Due to the increasing complexity of MSP compliance in all its facets—Section 111 reporting, MSAs, and conditional payment resolution—it is imperative to place great emphasis in this area of risk management and have best practices in place that are continually assessed and reevaluated. These best practices include, but are not limited to, having a well-defined, measurable program that addresses all aspects of Medicare compliance. When your organization has this, the interconnectivity of these components becomes readily apparent and allows for continual adjustment and refinement of benchmarks for your program.
Additionally, claims organizations should choose high-quality MSP vendor partners based on key performance indicators. Claims payers should request quarterly reports and measure and compare performance if there is more than one vendor. Regarding conditional payment services, consider a provider’s responsiveness, turnaround time, success at each level of appeal, and quality of documentation. It is critical that a vendor has legal staff to make appropriate arguments, especially at the administrative law judge level and beyond.
Lastly, data integrity in Medicare Section 111 reporting is critical to efficient and timely conditional payment resolution. Having clear and reinforced protocols for ICD-10 code determination and updating ongoing responsibility for medicals and total payment obligation to claimant sets the bar high for MSP compliance.
Further, claims payers should establish clear protocols internally based on jurisdiction for resolution of traditional Medicare, MAP plans, and Part D. Claims payers should be proactive, not reactive.
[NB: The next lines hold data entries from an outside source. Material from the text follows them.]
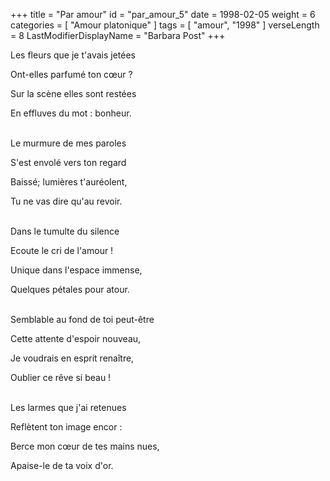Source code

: +++
title = "Par amour"
id = "par_amour_5"
date = 1998-02-05
weight = 6
categories = [ "Amour platonique" ]
tags = [ "amour", "1998" ]
verseLength = 8
LastModifierDisplayName = "Barbara Post"
+++

Les fleurs que je t'avais jetées

Ont-elles parfumé ton cœur ?

Sur la scène elles sont restées

En effluves du mot : bonheur.

 \
Le murmure de mes paroles

S'est envolé vers ton regard

Baissé; lumières t'auréolent,

Tu ne vas dire qu'au revoir.

 \
Dans le tumulte du silence

Ecoute le cri de l'amour !

Unique dans l'espace immense,

Quelques pétales pour atour.

 \
Semblable au fond de toi peut-être

Cette attente d'espoir nouveau,

Je voudrais en esprit renaître,

Oublier ce rêve si beau !

 \
Les larmes que j'ai retenues

Reflètent ton image encor :

Berce mon cœur de tes mains nues,

Apaise-le de ta voix d'or.
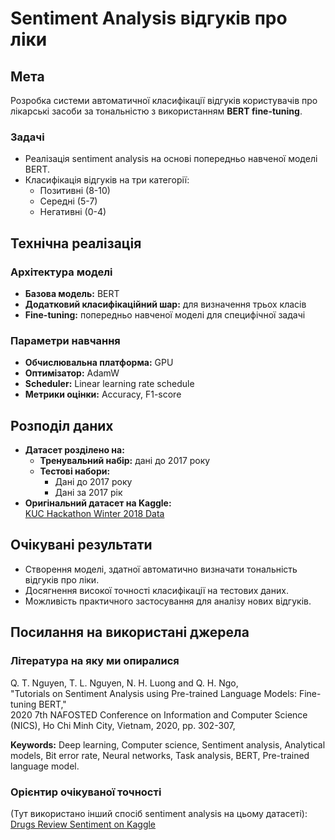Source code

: # Sentiment Analysis відгуків про ліки

## Мета
Розробка системи автоматичної класифікації відгуків користувачів про лікарські засоби за тональністю з використанням **BERT fine-tuning**.

### Задачі
- Реалізація sentiment analysis на основі попередньо навченої моделі BERT.
- Класифікація відгуків на три категорії:
  - Позитивні (8-10)
  - Середні (5-7)
  - Негативні (0-4)

## Технічна реалізація

### Архітектура моделі
- **Базова модель:** BERT
- **Додатковий класифікаційний шар:** для визначення трьох класів
- **Fine-tuning:** попередньо навченої моделі для специфічної задачі

### Параметри навчання
- **Обчислювальна платформа:** GPU
- **Оптимізатор:** AdamW
- **Scheduler:** Linear learning rate schedule
- **Метрики оцінки:** Accuracy, F1-score

## Розподіл даних
- **Датасет розділено на:**
  - **Тренувальний набір:** дані до 2017 року
  - **Тестові набори:**
    - Дані до 2017 року
    - Дані за 2017 рік
- **Оригінальний датасет на Kaggle:**  
  [KUC Hackathon Winter 2018 Data](https://www.kaggle.com/datasets/jessicali9530/kuc-hackathon-winter-2018/data)

## Очікувані результати
- Створення моделі, здатної автоматично визначати тональність відгуків про ліки.
- Досягнення високої точності класифікації на тестових даних.
- Можливість практичного застосування для аналізу нових відгуків.

## Посилання на використані джерела

### Література на яку ми опиралися
Q. T. Nguyen, T. L. Nguyen, N. H. Luong and Q. H. Ngo,  
"Tutorials on Sentiment Analysis using Pre-trained Language Models: Fine-tuning BERT,"  
2020 7th NAFOSTED Conference on Information and Computer Science (NICS), Ho Chi Minh City, Vietnam, 2020, pp. 302-307,  

**Keywords:** Deep learning, Computer science, Sentiment analysis, Analytical models, Bit error rate, Neural networks, Task analysis, BERT, Pre-trained language model.

### Орієнтир очікуваної точності
(Тут використано інший спосіб sentiment analysis на цьому датасеті):  
[Drugs Review Sentiment on Kaggle](https://www.kaggle.com/code/debanjanpan/drugs-review-sentiment)

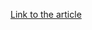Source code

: [Link to the article](https://blog-assets.f-secure.com/wp-content/uploads/2019/10/15163418/CozyDuke.pdf)

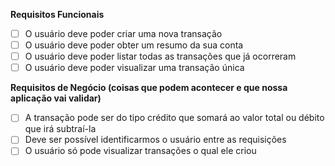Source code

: **Requisitos Funcionais**

- [ ] O usuário deve poder criar uma nova transação
- [ ] O usuário deve poder obter um resumo da sua conta
- [ ] O usuário deve poder listar todas as transações que já ocorreram
- [ ] O usuário deve poder visualizar uma transação única

**Requisitos de Negócio (coisas que podem acontecer e que nossa aplicação vai validar)**

- [ ] A transação pode ser do tipo crédito que somará ao valor total ou débito que irá subtraí-la
- [ ] Deve ser possível identificarmos o usuário entre as requisições
- [ ] O usuário só pode visualizar transações o qual ele criou
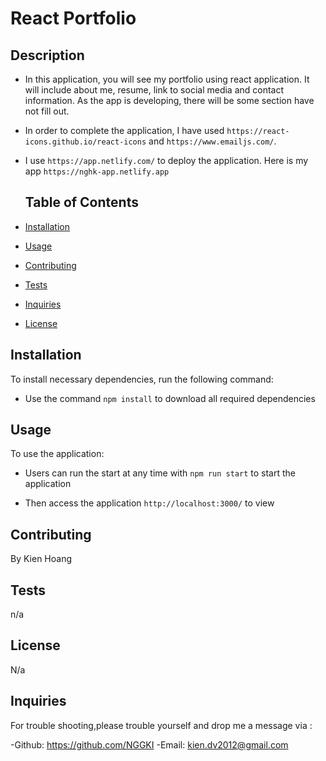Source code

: # React Portfolio

## Description

- In this application, you will see my portfolio using react application. It will include about me, resume, link to social media and contact information. As the app is developing, there will be some section have not fill out.

- In order to complete the application, I have used `https://react-icons.github.io/react-icons` and `https://www.emailjs.com/`.

- I use `https://app.netlify.com/` to deploy the application. Here is my app `https://nghk-app.netlify.app`

  ## Table of Contents

* [Installation](#installation)

* [Usage](#usage)

* [Contributing](#contributing)

* [Tests](#tests)

* [Inquiries](#Inquiries)

* [License](#License)

## Installation

To install necessary dependencies, run the following command:

- Use the command `npm install` to download all required dependencies

## Usage

To use the application:

- Users can run the start at any time with `npm run start` to start the application

- Then access the application `http://localhost:3000/` to view

## Contributing

By Kien Hoang

## Tests

n/a

## License

N/a

## Inquiries

For trouble shooting,please trouble yourself and drop me a message via :

-Github: https://github.com/NGGKI
-Email: kien.dv2012@gmail.com
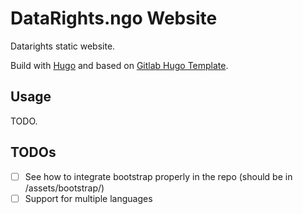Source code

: DataRights.ngo Website
======================

Datarights static website.

Build with [Hugo](https://gohugo.io/) and based on [Gitlab Hugo Template](https://gitlab.com/pages/hugo).

## Usage

TODO.

## TODOs

 - [ ] See how to integrate bootstrap properly in the repo (should be in /assets/bootstrap/)
 - [ ] Support for multiple languages
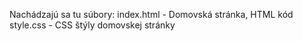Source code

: Nachádzajú sa tu súbory:
index.html - Domovská stránka, HTML kód
style.css - CSS štýly domovskej stránky
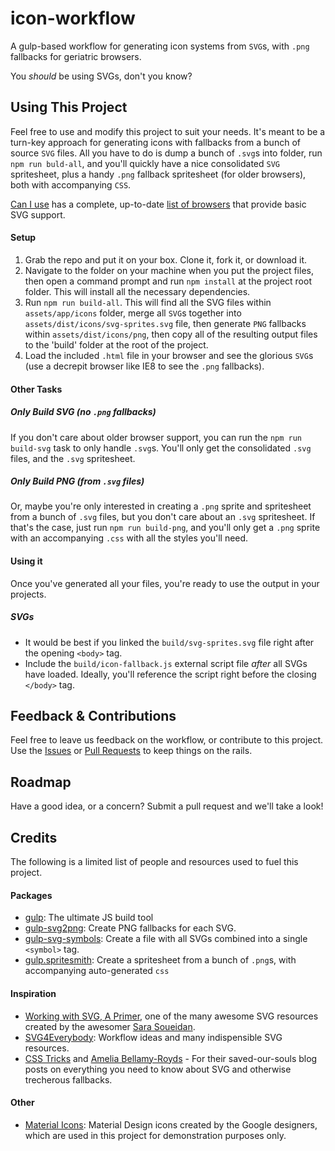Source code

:# icon-workflow
A gulp-based workflow for generating icon systems from `SVG`s, with `.png` fallbacks for geriatric browsers.

You *should* be using SVGs, don't you know?

## Using This Project

Feel free to use and modify this project to suit your needs. It's meant to be a turn-key approach for generating icons with fallbacks from a bunch of source `SVG` files. All you have to do is dump a bunch of `.svg`s into folder, run `npm run buld-all`, and you'll quickly have a nice consolidated `SVG` spritesheet, plus a handy `.png` fallback spritesheet (for older browsers), both with accompanying `CSS`.

[Can I use](http://caniuse.com/) has a complete, up-to-date [list of browsers](http://caniuse.com/#feat=svg) that provide basic SVG support.

#### Setup

1. Grab the repo and put it on your box. Clone it, fork it, or download it.
2. Navigate to the folder on your machine when you put the project files, then open a command prompt and run `npm install` at the project root folder. This will install all the necessary dependencies.
3. Run `npm run build-all`. This will find all the SVG files within `assets/app/icons` folder, merge all `SVG`s together into `assets/dist/icons/svg-sprites.svg` file, then generate `PNG` fallbacks within `assets/dist/icons/png`, then copy all of the resulting output files to the 'build' folder at the root of the project.
4. Load the included `.html` file in your browser and see the glorious `SVG`s (use a decrepit browser like IE8 to see the `.png` fallbacks).

#### Other Tasks

##### Only Build SVG (no `.png` fallbacks)
If you don't care about older browser support, you can run the `npm run build-svg` task to only handle `.svg`s. You'll only get the consolidated `.svg` files, and the `.svg` spritesheet.

##### Only Build PNG (from `.svg` files)
Or, maybe you're only interested in creating a `.png` sprite and spritesheet from a bunch of `.svg` files, but you don't care about an `.svg` spritesheet. If that's the case, just run `npm run build-png`, and you'll only get a `.png` sprite with an accompanying `.css` with all the styles you'll need.

#### Using it

Once you've generated all your files, you're ready to use the output in your projects.

##### SVGs
- It would be best if you linked the `build/svg-sprites.svg` file right after the opening `<body>` tag.
- Include the `build/icon-fallback.js` external script file *after* all SVGs have loaded. Ideally, you'll reference the script right before the closing `</body>` tag.

## Feedback & Contributions

Feel free to leave us feedback on the workflow, or contribute to this project. Use the [Issues](https://github.com/onenorth/icon-workflow/issues) or [Pull Requests](https://github.com/onenorth/icon-workflow/pulls) to keep things on the rails.

## Roadmap

Have a good idea, or a concern? Submit a pull request and we'll take a look!

## Credits

The following is a limited list of people and resources used to fuel this project.

#### Packages
- [gulp](https://github.com/gulpjs/gulp): The ultimate JS build tool
- [gulp-svg2png](https://github.com/akoenig/gulp-svg2png): Create PNG fallbacks for each SVG.
- [gulp-svg-symbols](https://github.com/Hiswe/gulp-svg-symbols): Create a file with all SVGs combined into a single `<symbol>` tag.
- [gulp.spritesmith](https://github.com/twolfson/gulp.spritesmith): Create a spritesheet from a bunch of `.png`s, with accompanying auto-generated `css`

#### Inspiration
- [Working with SVG, A Primer](http://slides.com/sarasoueidan/working-with-svg-a-primer#/), one of the many awesome SVG resources created by the awesomer [Sara Soueidan](https://sarasoueidan.com/).
- [SVG4Everybody](https://github.com/jonathantneal/svg4everybody): Workflow ideas and many indispensible SVG resources.
- [CSS Tricks](https://css-tricks.com/svg-sprites-use-better-icon-fonts/) and [Amelia Bellamy-Royds](https://css-tricks.com/a-complete-guide-to-svg-fallbacks/) - For their saved-our-souls blog posts on everything you need to know about SVG and otherwise trecherous fallbacks.

#### Other
- [Material Icons](https://design.google.com/icons): Material Design icons created by the Google designers, which are used in this project for demonstration purposes only.
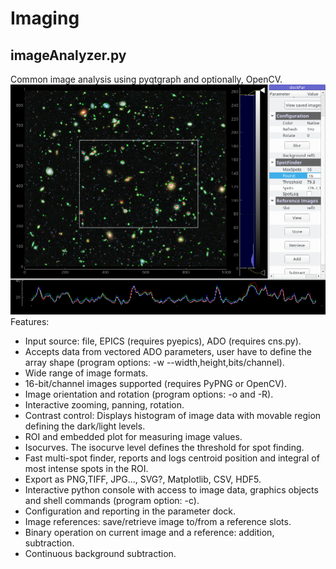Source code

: # Imaging
## imageAnalyzer.py
Common image analysis using pyqtgraph and optionally, OpenCV.
![](Screenshot.png)
Features:
- Input source: file, EPICS (requires pyepics), ADO (requires cns.py).
- Accepts data from vectored ADO parameters, user have to define the array shape (program options: -w --width,height,bits/channel).
- Wide range of image formats.
- 16-bit/channel images supported (requires PyPNG or OpenCV).
- Image orientation and rotation (program options: -o and -R).
- Interactive zooming, panning, rotation.
- Contrast control: Displays histogram of image data with movable region defining the dark/light levels.
- ROI and embedded plot for measuring image values.
- Isocurves. The isocurve level defines the threshold for spot finding.
- Fast multi-spot finder, reports and logs centroid position and integral of most intense spots in the ROI.
- Export as PNG,TIFF, JPG..., SVG?, Matplotlib, CSV, HDF5.
- Interactive python console with access to image data, graphics objects and shell commands (program option: -c).
- Configuration and reporting in the parameter dock.
- Image references: save/retrieve image to/from a reference slots.
- Binary operation on current image and a reference: addition, subtraction.
- Continuous background subtraction.
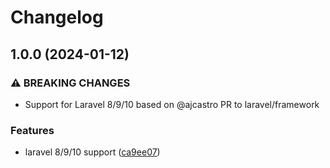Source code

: # Changelog

## 1.0.0 (2024-01-12)


### ⚠ BREAKING CHANGES

* Support for Laravel 8/9/10 based on @ajcastro PR to laravel/framework

### Features

* laravel 8/9/10 support ([ca9ee07](https://github.com/audunru/eager-load-pivot-relations/commit/ca9ee0767a948c8a48c40a39c160530cc7de97c1))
Start the conditional payment resolution early in the settlement process and do not accept that “zero claims paid” letter regarding traditional Medicare means there are no other conditional payments. Claims payers and/or their MSP vendor should put MAP plans on notice early.
Working together with a plaintiff’s attorney, if necessary—especially in liability claims—is critical. This process should not be adversarial, as it benefits everyone but especially the beneficiary. Ensure that claims notes show a clear paper trail on conditional payment resolution efforts and by whom and ensure that you obtain copies of all correspondence from CMS. Don’t close your file until you have a copy of the final demand in it and documentation that the case is fully resolved.